Top of Given records

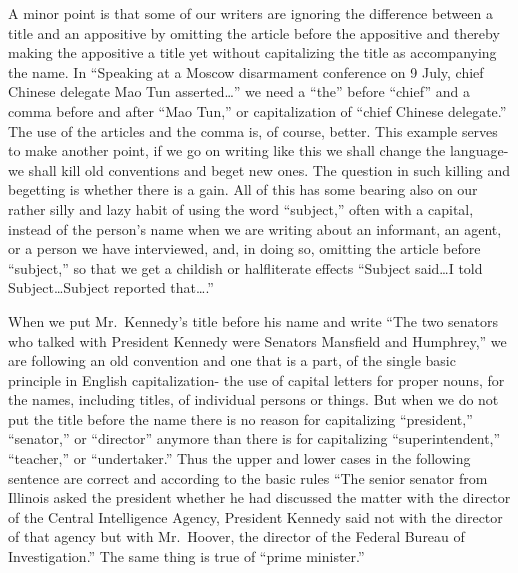 \documentclass[
    oneside,
    11pt,
]{memoir}
\begin{document}
A minor point is that some of our writers are ignoring the difference between a title and an appositive by omitting the article before the appositive and thereby making the appositive a title yet without capitalizing the title as accompanying the name. In \enquote{Speaking at a Moscow disarmament conference on 9 July, chief Chinese delegate Mao Tun asserted\dots} we need a \enquote{the} before \enquote{chief} and a comma before and after \enquote{Mao Tun,} or capitalization of \enquote{chief Chinese delegate.} The use of the articles and the comma is, of course, better. This example serves to make another point, if we go on writing like this we shall change the language-we shall kill old conventions and beget new ones. The question in such killing and begetting is whether there is a gain. All of this has some bearing also on our rather silly and lazy habit of using the word \enquote{subject,} often with a capital, instead of the person's name when we are writing about an informant, an agent, or a person we have interviewed, and, in doing so, omitting the article before \enquote{subject,} so that we get a childish or halfliterate effects \enquote{Subject said\dots I told Subject\dots Subject reported that\dots.} 

When we put Mr.\ Kennedy's title before his name and write \enquote{The two senators who talked with President Kennedy were Senators Mansfield and Humphrey,} we are following an old convention and one that is a part, of the single basic principle in English capitalization- the use of capital letters for proper nouns, for the names, including titles, of individual persons or things. But when we do not put the title before the name there is no reason for capitalizing \enquote{president,} \enquote{senator,} or \enquote{director} anymore than there is for capitalizing \enquote{superintendent,} \enquote{teacher,} or \enquote{undertaker.} Thus the upper and lower cases in the following sentence are correct and according to the basic rules \enquote{The senior senator from Illinois asked the president whether he had discussed the matter with the director of the Central Intelligence Agency, President Kennedy said not with the director of that agency but with Mr.\ Hoover, the director of the Federal Bureau of Investigation.} The same thing is true of \enquote{prime minister.} 
\end{document}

Bottom of Given records

Work order:
Nothing but the pictures should be left out when the listing above is transcribed.

Solution for this task:
 \documentclass[
    oneside,
    11pt,
]{memoir}
\begin{document}
A minor point is that some of our writers are ignoring the difference between a title and an appositive by omitting the article before the appositive and thereby making the appositive a title yet without capitalizing the title as accompanying the name. In \enquote{Speaking at a Moscow disarmament conference on 9 July, chief Chinese delegate Mao Tun asserted\dots} we need a \enquote{the} before \enquote{chief} and a comma before and after \enquote{Mao Tun,} or capitalization of \enquote{chief Chinese delegate.} The use of the articles and the comma is, of course, better. This example serves to make another point, if we go on writing like this we shall change the language-we shall kill old conventions and beget new ones. The question in such killing and begetting is whether there is a gain. All of this has some bearing also on our rather silly and lazy habit of using the word \enquote{subject,} often with a capital, instead of the person's name when we are writing about an informant, an agent, or a person we have interviewed, and, in doing so, omitting the article before \enquote{subject,} so that we get a childish or halfliterate effects \enquote{Subject said\dots I told Subject\dots Subject reported that\dots.} 

When we put Mr.\ Kennedy's title before his name and write \enquote{The two senators who talked with President Kennedy were Senators Mansfield and Humphrey,} we are following an old convention and one that is a part, of the single basic principle in English capitalization- the use of capital letters for proper nouns, for the names, including titles, of individual persons or things. But when we do not put the title before the name there is no reason for capitalizing \enquote{president,} \enquote{senator,} or \enquote{director} anymore than there is for capitalizing \enquote{superintendent,} \enquote{teacher,} or \enquote{undertaker.} Thus the upper and lower cases in the following sentence are correct and according to the basic rules \enquote{The senior senator from Illinois asked the president whether he had discussed the matter with the director of the Central Intelligence Agency, President Kennedy said not with the director of that agency but with Mr.\ Hoover, the director of the Federal Bureau of Investigation.} The same thing is true of \enquote{prime minister.} 
\end{document}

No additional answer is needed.